We were also told not to go out of sacrament meeting and allow our children to play in the foyer and then start talking to others out there, missing the entire meeting.
So reverence not only refers to kids, but to parents keeping themselves reverent. It was suggested that when bringing our kids out into the foyer or in the hall to hold our children until they got quiet or take them to the bathroom and take care of their needs. Then bring them back in.
Many parents send their children to the bathroom by themselves when they are young, but that isn’t good. Older children are ok in going to the bathroom by themselves, but younger children need to be accompanied by a parent so they are taught to go and then come right back. Also parents need to pay attention to how many times children want to go, which shouldn’t be allowed unless the child has a problem.
While in church we shouldn’t play with children while the meeting was going on. Children are smarter than we think, and they do pay attention to what adults are doing. If we play with them and smile too often or constantly, then they learn that this is play time and they do want attention. It’s ok to smile once, but if we keep it up like anything we learn by repetition the child will get used to it being a baby or older and not be reverent because the adult around the child isn’t reverent.
Also, older children shouldn’t be allowed to play with the younger ones to entertain them. Instead they need to set an example to the younger children of being quiet and paying attention. So, babies who don’t understand and make noise should be taken out for a short time and held and then brought back in. It might have to be done over and over till the baby gets the point (and they do eventually).
It helps to teach reverence at home by practicing being quiet at certain times. I saw on TV that babies can understand our speech more than we realize, so maybe even talking about it might help the baby to understand what quiet means. I use to do this sshh sound or whisper the word quiet in my babies’ ears, and they would quiet down. Hope this helps.
Vickie Cloud,
San Angelo, Texas
You’re right, Vickie, that reverence doesn’t just apply to children. Children are watching us, so we adults have the responsibility of setting the example. I admit this is hard for me to do!
I am a mid-40’s mother of 10. My baby is far older than the babbling stage, but I have lived through many years in that stage. For what it’s worth, here are my thoughts on the questions raised in your column.
I was very adamant that my children not cause a disturbance in sacrament meeting. I worked with them constantly to ensure that they knew from an extremely young age that they sat quietly on my lap during that 70-minute meeting. When they did need other attention, I would take them out to change diapers or nurse or whatever was needed, but we did not play in the hallways or anything else entertaining when we left the chapel. They learned very early that it was more fun to stay in the chapel than to leave it. So they were and still are, for the most part, reverent during sacrament meeting.

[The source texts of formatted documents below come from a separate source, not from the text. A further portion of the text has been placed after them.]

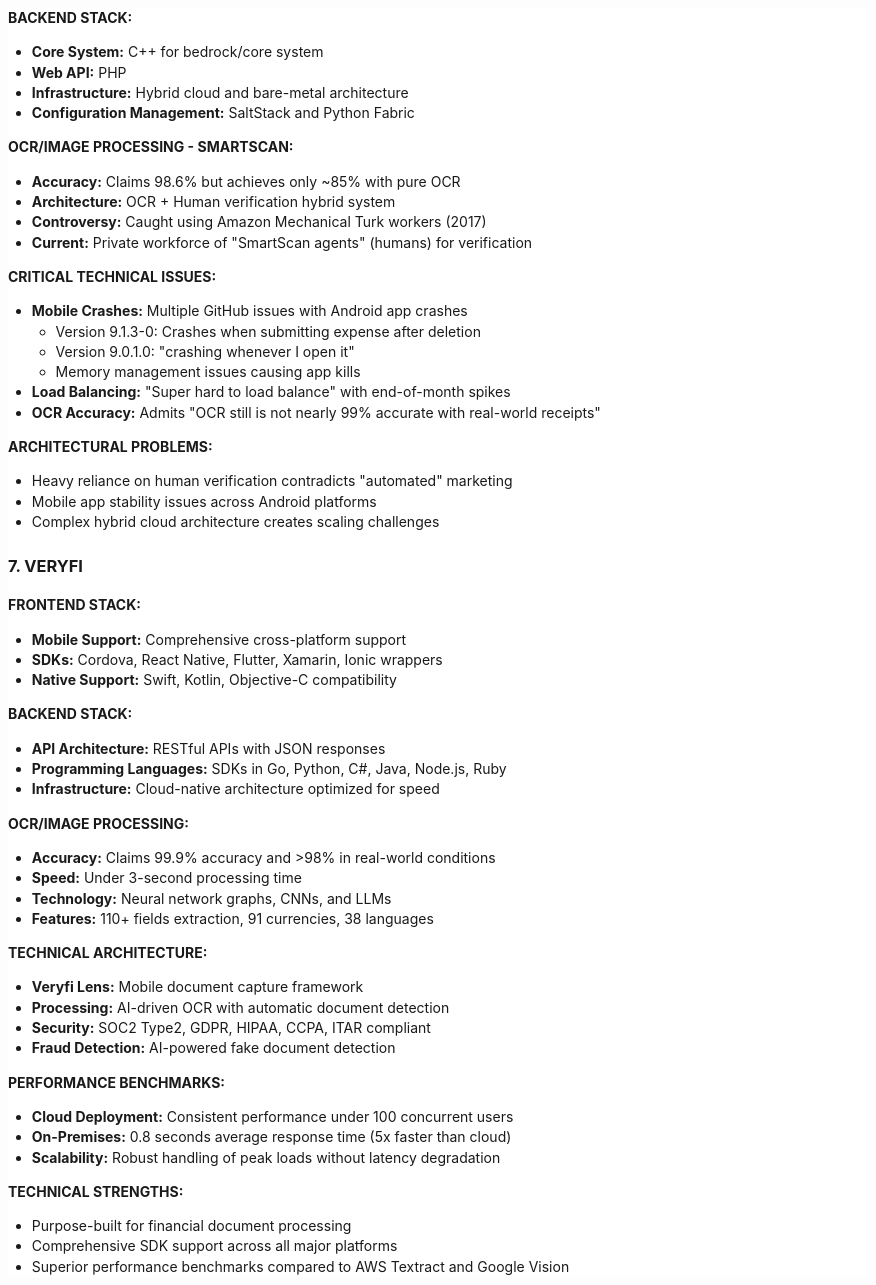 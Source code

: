 **BACKEND STACK:**
- **Core System:** C++ for bedrock/core system
- **Web API:** PHP 
- **Infrastructure:** Hybrid cloud and bare-metal architecture
- **Configuration Management:** SaltStack and Python Fabric

**OCR/IMAGE PROCESSING - SMARTSCAN:**
- **Accuracy:** Claims 98.6% but achieves only ~85% with pure OCR
- **Architecture:** OCR + Human verification hybrid system
- **Controversy:** Caught using Amazon Mechanical Turk workers (2017)
- **Current:** Private workforce of "SmartScan agents" (humans) for verification

**CRITICAL TECHNICAL ISSUES:**
- **Mobile Crashes:** Multiple GitHub issues with Android app crashes
  - Version 9.1.3-0: Crashes when submitting expense after deletion
  - Version 9.0.1.0: "crashing whenever I open it"
  - Memory management issues causing app kills
- **Load Balancing:** "Super hard to load balance" with end-of-month spikes
- **OCR Accuracy:** Admits "OCR still is not nearly 99% accurate with real-world receipts"

**ARCHITECTURAL PROBLEMS:**
- Heavy reliance on human verification contradicts "automated" marketing
- Mobile app stability issues across Android platforms
- Complex hybrid cloud architecture creates scaling challenges

### 7. VERYFI

**FRONTEND STACK:**
- **Mobile Support:** Comprehensive cross-platform support
- **SDKs:** Cordova, React Native, Flutter, Xamarin, Ionic wrappers
- **Native Support:** Swift, Kotlin, Objective-C compatibility

**BACKEND STACK:**
- **API Architecture:** RESTful APIs with JSON responses
- **Programming Languages:** SDKs in Go, Python, C#, Java, Node.js, Ruby
- **Infrastructure:** Cloud-native architecture optimized for speed

**OCR/IMAGE PROCESSING:**
- **Accuracy:** Claims 99.9% accuracy and >98% in real-world conditions
- **Speed:** Under 3-second processing time
- **Technology:** Neural network graphs, CNNs, and LLMs
- **Features:** 110+ fields extraction, 91 currencies, 38 languages

**TECHNICAL ARCHITECTURE:**
- **Veryfi Lens:** Mobile document capture framework
- **Processing:** AI-driven OCR with automatic document detection
- **Security:** SOC2 Type2, GDPR, HIPAA, CCPA, ITAR compliant
- **Fraud Detection:** AI-powered fake document detection

**PERFORMANCE BENCHMARKS:**
- **Cloud Deployment:** Consistent performance under 100 concurrent users
- **On-Premises:** 0.8 seconds average response time (5x faster than cloud)
- **Scalability:** Robust handling of peak loads without latency degradation

**TECHNICAL STRENGTHS:**
- Purpose-built for financial document processing
- Comprehensive SDK support across all major platforms
- Superior performance benchmarks compared to AWS Textract and Google Vision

However, 70 minutes is extremely long to expect reverence from someone so young. I figured that by the time we got to Sunday School, such strict demands were no longer feasible. I would put my baby on the floor with quiet toys. Sometimes they wandered and would play with those close to them. I tried very hard not to sit on the front row, where they felt the enticement of the Relief Society tablecloth or the piano keys, but to sit in the middle rows where they could be trapped between me and another person several seats down the row from me.
Occasionally when they got too loud, I would take them out to the halls, and at this time I would let them down to crawl or toddle up and down the halls. But those six months, from one year to 18 months old, was an extremely difficult time for me as a young mother. I would feel like I was getting no spiritual uplift whatsoever from church. I only continued to come to teach my children the importance of coming, because I found myself wandering the halls more often than listening to a lesson.
As a stay-at-home mom there is always a tendency to feel isolated, only having adult conversation for
a very short while every day, and I would need the interaction that Sundays would offer. Feeling unwelcome with my small babbler would have been devastating for me at that point in my life.
I watched this past Sunday in my own ward as a 50’s something, empty-nester reached over and took a young fussy baby from the harassed mother sitting beside her. The mother made a small protest that the baby would only fuss more and she would just take her out. The empty-nester told her she would walk the halls with the baby, and come get the mother if she got fussier. The very grateful mother then sat through Relief Society, noiselessly crying while touched by the Spirit of the lesson. The empty-nester got the baby to sleep, then remained in the halls so the mother could get some much-needed spiritual nourishment. What a Christ-like manifestation of bearing one another’s burdens!
I’m wondering where in the classroom HOH sits. It seems to me that the hard-of-hearing ladies in our ward tend to sit on the back row. It would make more sense to me for them to sit on the front row where they have a better chance of hearing the lesson and not the children, and for mothers of small children to be allowed the back row for their use.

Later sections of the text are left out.